Zonguldak'ta 2011-2012 Adli Yılı açılış töreni düzenlendi.
Zonguldak Valiliği önündeki Atatürk Anıtı önünde düzenlenen 2011-2012 Adli Yılı açılış törenine; Zonguldak Belediye Başkanı Muharrem Akdemir, Cumhuriyet Başsavcısı Hüseyin Özbakır, Adli Yargı Adalet Komisyonu Başkanı Ahmet Gürbüz, Bölge İdare Mahkemesi Başkanı Neşe Kurt, Baro Başkanı Kerem Ertem, hakim, savcı ve avukatlar katıldı. Tören Atatürk Anıtı'na çelenklerin sunulmasıyla başlarken, ardından bir dakikalık saygı duruşu ve İstiklal Marşı okundu. Törende ilk konuşmayı Cumhuriyet Başsavcısı Hüseyin Özbakır yaptı. Özbakır, Her yıl olduğu gibi bugün hep birlikte yeni bir adli yılın açılışını gerçekleştirmenin mutluluğu içerisindeyiz. Günümüzde yargı biraz ağır işlemektedir. Bakanlığımız ve Hakimler ve Savcılar Yüksek Kurulumuz yargının hızlandırılması için elinden geleni yapmaktadır. Bakanlığımız bina ve personel sorununu hemen hemen çözmüş durumdadır. Kurulumuz ise, hakim ve Cumhuriyet Savcı açığını kapatmak için sınavlar açarak mesleğe kabulü hızlandırmıştır. Sanırım birkaç yıl içinde açığın giderilmesiyle, adalet hız kazanacak, vatandaşımız kaliteli hizmet alacaktır. İlimiz açısından bakıldığında mevcut olan Cumhuriyet Savcısı açığı ve personel açığımız giderilmiştir. Mevcut adliyemizin bakım ve onarımı, ek bina yapımı ile ilgili ihale yapılmış, müteahhit ile sözleşme yapılarak yer teslimi sağlanmıştır. İnşaatın 500 gün süresi vardır. Bugünlerde inşaat yapımı başlayacaktır.Böylelikle adliyemiz rahat bir çalışma ortamına kavuşmuş olacaktır dedi.

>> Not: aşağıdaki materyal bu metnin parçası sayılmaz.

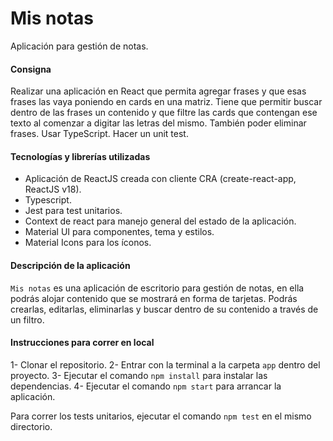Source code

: # Mis notas

Aplicación para gestión de notas.

#### Consigna

Realizar una aplicación en React que permita agregar frases y que esas frases las vaya poniendo en cards en una matriz. Tiene que permitir buscar dentro de las frases un contenido y que filtre las cards que contengan ese texto al comenzar a digitar las letras del mismo. También poder eliminar frases. Usar TypeScript. Hacer un unit test.

#### Tecnologías y librerías utilizadas

- Aplicación de ReactJS creada con cliente CRA (create-react-app, ReactJS v18).
- Typescript.
- Jest para test unitarios.
- Context de react para manejo general del estado de la aplicación.
- Material UI para componentes, tema y estilos.
- Material Icons para los íconos.

#### Descripción de la aplicación

`Mis notas` es una aplicación de escritorio para gestión de notas, en ella podrás alojar contenido que se mostrará en forma de tarjetas. Podrás crearlas, editarlas, eliminarlas y buscar dentro de su contenido a través de un filtro.

#### Instrucciones para correr en local

1- Clonar el repositorio.
2- Entrar con la terminal a la carpeta `app` dentro del proyecto.
3- Ejecutar el comando `npm install` para instalar las dependencias.
4- Ejecutar el comando `npm start` para arrancar la aplicación.

Para correr los tests unitarios, ejecutar el comando `npm test` en el mismo directorio.
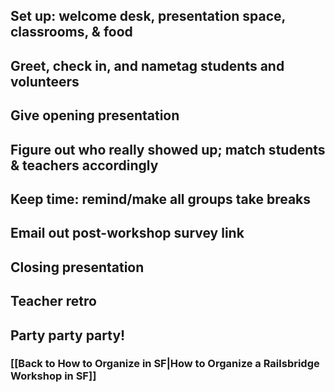 ## Set up: welcome desk, presentation space, classrooms, & food
## Greet, check in, and nametag students and volunteers
## Give opening presentation
## Figure out who really showed up; match students & teachers accordingly
## Keep time: remind/make all groups take breaks
## Email out post-workshop survey link
## Closing presentation
## Teacher retro
## Party party party!
### [[Back to How to Organize in SF|How to Organize a Railsbridge Workshop in SF]]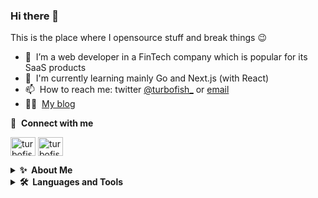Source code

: ### Hi there 👋
This is the place where I opensource stuff and break things :wink:

- 🔭 &nbsp;I’m a web developer in a FinTech company which is popular for its SaaS products
- 🌱 &nbsp;I'm currently learning mainly Go and Next.js (with React)
- 📫 &nbsp;How to reach me: twitter [@turbofish_](https://twitter.com/turbofish_) or [email](<mailto:ryokotmng.dev@gmail.com>)
- 👨‍💻 &nbsp;[My blog](https://turbofish.hatenablog.com/)

🔗 &nbsp;**Connect with me**
<p>
  <a href="https://twitter.com/turbofish_" target="blank"><img align="center" src="https://raw.githubusercontent.com/rahuldkjain/github-profile-readme-generator/master/src/images/icons/Social/twitter.svg" alt="turbofish" height="30" width="40" /></a>
  <a href="https://www.facebook.com/profile.php?id=100007959765482" target="blank"><img align="center" src="https://raw.githubusercontent.com/rahuldkjain/github-profile-readme-generator/master/src/images/icons/Social/facebook.svg" alt="turbofish" height="30" width="40" /></a>
</p>

<details>
  <summary><b>✨&nbsp;&nbsp;About&nbsp;Me</b></summary>

  <br>
  I am a Serverside Developer with 4+ years of experience in developing enterprise applications.

  <br>
</details>

<details>
  <summary><b>🛠️&nbsp;&nbsp;Languages&nbsp;and&nbsp;Tools</b></summary>

  <br>

  ### Serverside
  <img height=50 src="https://cdn.jsdelivr.net/gh/devicons/devicon/icons/go/go-original-wordmark.svg" />
  <img height=50 src="https://cdn.jsdelivr.net/gh/devicons/devicon/icons/python/python-original-wordmark.svg" />
  <img height=50 src="https://cdn.jsdelivr.net/gh/devicons/devicon/icons/ruby/ruby-original-wordmark.svg"/>
  <img height=50 src="https://cdn.jsdelivr.net/gh/devicons/devicon/icons/typescript/typescript-original.svg"/>

  ### Frontend
  <img height=50 src="https://cdn.jsdelivr.net/gh/devicons/devicon/icons/typescript/typescript-original.svg"/>
  <img height=50 src="https://cdn.jsdelivr.net/gh/devicons/devicon/icons/html5/html5-original-wordmark.svg" />
  <img height=50 src="https://cdn.jsdelivr.net/gh/devicons/devicon/icons/css3/css3-original.svg" />
  <img height=50 src="https://cdn.jsdelivr.net/gh/devicons/devicon/icons/bootstrap/bootstrap-original.svg" />
  <img height=50 src="https://cdn.jsdelivr.net/gh/devicons/devicon/icons/react/react-original-wordmark.svg" />
  <img height=50 src="https://cdn.jsdelivr.net/gh/devicons/devicon/icons/nextjs/nextjs-original-wordmark.svg" />

  ### Others
  <img height=50 src="https://cdn.jsdelivr.net/gh/devicons/devicon/icons/git/git-original-wordmark.svg" />
  <img height=50 src="https://cdn.jsdelivr.net/gh/devicons/devicon/icons/github/github-original-wordmark.svg"/>
  <img height=50 src="https://cdn.jsdelivr.net/gh/devicons/devicon/icons/circleci/circleci-plain-wordmark.svg" />
  <img height=50 src="https://cdn.jsdelivr.net/gh/devicons/devicon/icons/vim/vim-original.svg" />

  <br>
</details>
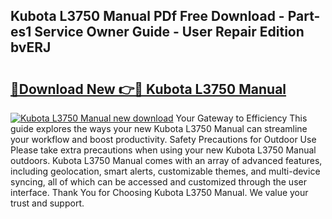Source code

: ## Kubota L3750 Manual PDf Free Download - Part-es1 Service Owner Guide - User Repair Edition bvERJ

# <h2><a href="http://bc94537.oget.top/?id=Kubota+L3750+Manual">🔗Download New 👉🔴 Kubota L3750 Manual</a></h2>

[![Kubota L3750 Manual new download](https://i.imgur.com/5g1atiW.png)](http://bc94537.oget.top/?id=Kubota+L3750+Manual)
Your Gateway to Efficiency This guide explores the ways your new Kubota L3750 Manual can streamline your workflow and boost productivity. Safety Precautions for Outdoor Use Please take extra precautions when using your new Kubota L3750 Manual outdoors. Kubota L3750 Manual comes with an array of advanced features, including geolocation, smart alerts, customizable themes, and multi-device syncing, all of which can be accessed and customized through the user interface. Thank You for Choosing Kubota L3750 Manual. We value your trust and support.
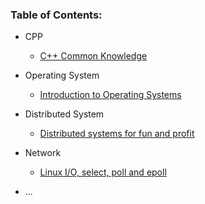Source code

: ### Table of Contents: ###

* CPP
	* [C++ Common Knowledge](CPP/CppCommonKnowledge.md)


* Operating System
	* [Introduction to Operating Systems](OS/IntroOS.md)


* Distributed System
	* [Distributed systems for fun and profit](DS/DistributedSystemsForFunAndProfit.md)


* Network
	* [Linux I/O, select, poll and epoll](Network/LinuxIO.md)

* ...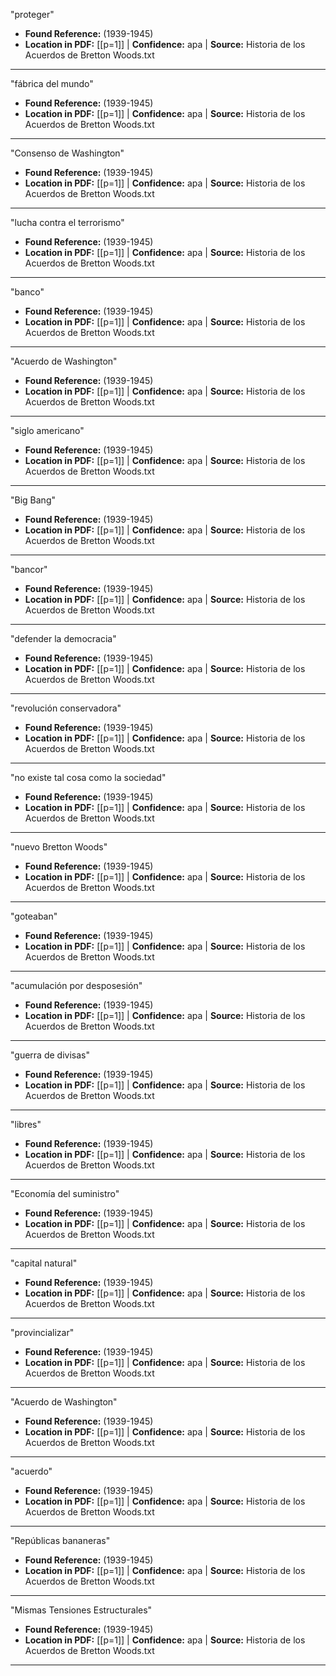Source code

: ﻿"proteger"
- **Found Reference:** (1939-1945)
- **Location in PDF:** [[p=1]] | **Confidence:** apa | **Source:** Historia de los Acuerdos de Bretton Woods.txt
---

"fábrica del mundo"
- **Found Reference:** (1939-1945)
- **Location in PDF:** [[p=1]] | **Confidence:** apa | **Source:** Historia de los Acuerdos de Bretton Woods.txt
---

"Consenso de Washington"
- **Found Reference:** (1939-1945)
- **Location in PDF:** [[p=1]] | **Confidence:** apa | **Source:** Historia de los Acuerdos de Bretton Woods.txt
---

"lucha contra el terrorismo"
- **Found Reference:** (1939-1945)
- **Location in PDF:** [[p=1]] | **Confidence:** apa | **Source:** Historia de los Acuerdos de Bretton Woods.txt
---

"banco"
- **Found Reference:** (1939-1945)
- **Location in PDF:** [[p=1]] | **Confidence:** apa | **Source:** Historia de los Acuerdos de Bretton Woods.txt
---

"Acuerdo de
       Washington"
- **Found Reference:** (1939-1945)
- **Location in PDF:** [[p=1]] | **Confidence:** apa | **Source:** Historia de los Acuerdos de Bretton Woods.txt
---

"siglo americano"
- **Found Reference:** (1939-1945)
- **Location in PDF:** [[p=1]] | **Confidence:** apa | **Source:** Historia de los Acuerdos de Bretton Woods.txt
---

"Big Bang"
- **Found Reference:** (1939-1945)
- **Location in PDF:** [[p=1]] | **Confidence:** apa | **Source:** Historia de los Acuerdos de Bretton Woods.txt
---

"bancor"
- **Found Reference:** (1939-1945)
- **Location in PDF:** [[p=1]] | **Confidence:** apa | **Source:** Historia de los Acuerdos de Bretton Woods.txt
---

"defender la democracia"
- **Found Reference:** (1939-1945)
- **Location in PDF:** [[p=1]] | **Confidence:** apa | **Source:** Historia de los Acuerdos de Bretton Woods.txt
---

"revolución conservadora"
- **Found Reference:** (1939-1945)
- **Location in PDF:** [[p=1]] | **Confidence:** apa | **Source:** Historia de los Acuerdos de Bretton Woods.txt
---

"no existe tal cosa como la sociedad"
- **Found Reference:** (1939-1945)
- **Location in PDF:** [[p=1]] | **Confidence:** apa | **Source:** Historia de los Acuerdos de Bretton Woods.txt
---

"nuevo
        Bretton Woods"
- **Found Reference:** (1939-1945)
- **Location in PDF:** [[p=1]] | **Confidence:** apa | **Source:** Historia de los Acuerdos de Bretton Woods.txt
---

"goteaban"
- **Found Reference:** (1939-1945)
- **Location in PDF:** [[p=1]] | **Confidence:** apa | **Source:** Historia de los Acuerdos de Bretton Woods.txt
---

"acumulación por
        desposesión"
- **Found Reference:** (1939-1945)
- **Location in PDF:** [[p=1]] | **Confidence:** apa | **Source:** Historia de los Acuerdos de Bretton Woods.txt
---

"guerra de
divisas"
- **Found Reference:** (1939-1945)
- **Location in PDF:** [[p=1]] | **Confidence:** apa | **Source:** Historia de los Acuerdos de Bretton Woods.txt
---

"libres"
- **Found Reference:** (1939-1945)
- **Location in PDF:** [[p=1]] | **Confidence:** apa | **Source:** Historia de los Acuerdos de Bretton Woods.txt
---

"Economía del suministro"
- **Found Reference:** (1939-1945)
- **Location in PDF:** [[p=1]] | **Confidence:** apa | **Source:** Historia de los Acuerdos de Bretton Woods.txt
---

"capital natural"
- **Found Reference:** (1939-1945)
- **Location in PDF:** [[p=1]] | **Confidence:** apa | **Source:** Historia de los Acuerdos de Bretton Woods.txt
---

"provincializar"
- **Found Reference:** (1939-1945)
- **Location in PDF:** [[p=1]] | **Confidence:** apa | **Source:** Historia de los Acuerdos de Bretton Woods.txt
---

"Acuerdo de Washington"
- **Found Reference:** (1939-1945)
- **Location in PDF:** [[p=1]] | **Confidence:** apa | **Source:** Historia de los Acuerdos de Bretton Woods.txt
---

"acuerdo"
- **Found Reference:** (1939-1945)
- **Location in PDF:** [[p=1]] | **Confidence:** apa | **Source:** Historia de los Acuerdos de Bretton Woods.txt
---

"Repúblicas bananeras"
- **Found Reference:** (1939-1945)
- **Location in PDF:** [[p=1]] | **Confidence:** apa | **Source:** Historia de los Acuerdos de Bretton Woods.txt
---

"Mismas Tensiones Estructurales"
- **Found Reference:** (1939-1945)
- **Location in PDF:** [[p=1]] | **Confidence:** apa | **Source:** Historia de los Acuerdos de Bretton Woods.txt
---
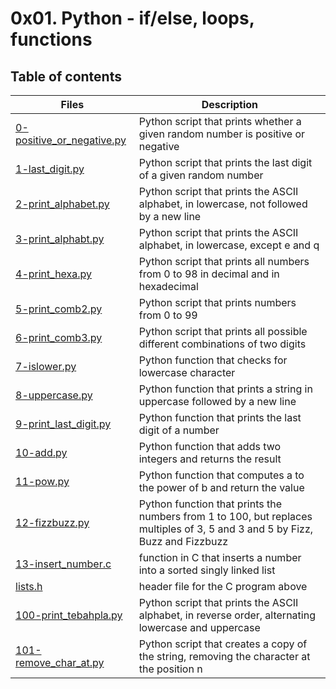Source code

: # 0x01. Python - if/else, loops, functions

## Table of contents
Files | Description
----- | -----------
[0-positive_or_negative.py](./0-positive_or_negative.py) | Python script that prints whether a given random number is positive or negative
[1-last_digit.py](./1-last_digit.py) | Python script that prints the last digit of a given random number
[2-print_alphabet.py](./2-print_alphabet.py) | Python script that prints the ASCII alphabet, in lowercase, not followed by a new line
[3-print_alphabt.py](./3-print_alphabt.py) | Python script that prints the ASCII alphabet, in lowercase, except e and q
[4-print_hexa.py](./4-print_hexa.py) | Python script that prints all numbers from 0 to 98 in decimal and in hexadecimal
[5-print_comb2.py](./5-print_comb2.py) | Python script that prints numbers from 0 to 99
[6-print_comb3.py](./6-print_comb3.py) | Python script that prints all possible different combinations of two digits
[7-islower.py](./7-islower.py) | Python function that checks for lowercase character
[8-uppercase.py](./8-uppercase.py) | Python function that prints a string in uppercase followed by a new line
[9-print_last_digit.py](./9-print_last_digit.py) | Python function that prints the last digit of a number
[10-add.py](./10-add.py) | Python function that adds two integers and returns the result
[11-pow.py](./11-pow.py) | Python function that computes a to the power of b and return the value
[12-fizzbuzz.py](./12-fizzbuzz.py) | Python function that prints the numbers from 1 to 100, but replaces multiples of 3, 5 and 3 and 5 by Fizz, Buzz and Fizzbuzz
[13-insert_number.c](./13-insert_number.c) | function in C that inserts a number into a sorted singly linked list
[lists.h](./lists.h) | header file for the C program above
[100-print_tebahpla.py](./100-print_tebahpla.py) | Python script that prints the ASCII alphabet, in reverse order, alternating lowercase and uppercase
[101-remove_char_at.py](./101-remove_char_at.py) | Python script that creates a copy of the string, removing the character at the position n
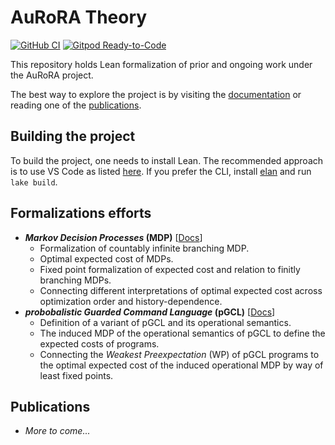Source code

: # AuRoRA Theory

[![GitHub CI](https://github.com/aurora-dtu/theory/actions/workflows/docs.yml/badge.svg)](https://github.com/aurora-dtu/theory/actions/workflows/docs.yml)
[![Gitpod Ready-to-Code](https://img.shields.io/badge/Gitpod-ready--to--code-blue?logo=gitpod)](https://gitpod.io/#https://github.com/aurora-dtu/theory)

This repository holds Lean formalization of prior and ongoing work under the AuRoRA project.

The best way to explore the project is by visiting the [documentation](https://aurora-dtu.github.io/theory/) or reading one of the [publications](#Publications).

## Building the project

To build the project, one needs to install Lean. The recommended approach is to use VS Code as listed [here](https://lean-lang.org/lean4/doc/quickstart.html). If you prefer the CLI, install [elan](https://github.com/leanprover/elan?tab=readme-ov-file#installation) and run `lake build`.

## Formalizations efforts

- **_Markov Decision Processes_ (MDP)** [[Docs](https://aurora-dtu.github.io/theory/MDP.html)]
    - Formalization of countably infinite branching MDP.
    - Optimal expected cost of MDPs.
    - Fixed point formalization of expected cost and relation to finitly branching MDPs.
    - Connecting different interpretations of optimal expected cost across optimization order and history-dependence.
- **_probobalistic Guarded Command Language_ (pGCL)** [[Docs](https://aurora-dtu.github.io/theory/PGCL.html)]
    - Definition of a variant of pGCL and its operational semantics.
    - The induced MDP of the operational semantics of pGCL to define the expected costs of programs.
    - Connecting the _Weakest Preexpectation_ (WP) of pGCL programs to the optimal expected cost of the induced operational MDP by way of least fixed points.

## Publications

- _More to come..._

Başsavcı Özbakır'ın ardından konuşma yapan Zonguldak Baro Başkanı Kerem Ertem, son günlerde yaşanan tutuklama, gözaltına alma, yakalama karalarını eleştirdi. Ertem, Son zamanlarda tutuklama, arama, yakalama, gözaltına alma kararlarına yol açan delillerin, belgelerin veya şüpheyi haklı kılacak verilerin, şüphelilerden saklanması sıkça görülen bir durumdur. 'Gizli soruşturma', 'tutuklama', 'telefon dinlemeleri', birer istisnai uygulama iken, neredeyse her soruşturmada sıkça başvurulan yöntemler olmaya başlamıştır. Özellikle; özel yetkili mahkemelerden verilen tutuklama kararlarının 'Mevcut delil durumuna, delillerin toplanmamış olunmasına, kuvvetli suç şüphesine ve atılı suçun katolog suç' sebeplerine dayandıklarını, derdest davalarda dahi bu gerçeklerin belirtildiğini görüyoruz. İşte bu noktada hukuk devleti ve hukukun üstünlüğü ilkeler, sınırlandırıcı kanuni düzenlemelere rağmen, Anayasa'nın 90. maddesi kapsamında genişletici yorum kazandırmanın önünü açmaktadır diye konuştu. Yeni yapılacak anayasa çalışmalarını da değerlendiren Ertem, Angola Anayasasını örnek göstererek şunları söyledi:
Anayasa TBMM tarafından yapılacaktır. Anayasanın yazılmasında ise, bütün kesimlerin katkısı beklenmektedir. Türk yargı sisteminin, hak ve özgürlükler alanında, daha geliştirici ve daha geniş yorum yapmasını, katkının bu alanda verilmesini beklemekteyim. Ekim ayında açılacak olan TBMM'de, Zonguldak'ın 5 milletvekilinin tamamı ile temsil edilmesi gerektiğine dair düşüncemi de ifade ediyorum. Bu konuda, TBMM'de varılan mutabakatın, hak ve özgürlükler düzleminde yeni anayasa yapımı öncesi önemli bir adım olarak kabul edilmesi gerekmektedir. Baro olarak, ilerleyen süreçte çalışmalar gerçekleştireceğiz. Ancak yeni bir anayasa yapılacaksa, özellikle avukatlık mesleği ve Baroların, yargının ayrılmaz bir parçası olduğu, ana eksende yer alan unsurlardan biri olduğu dercedilmelidir. Bu konuda Angola Anayasası örnek olabilir.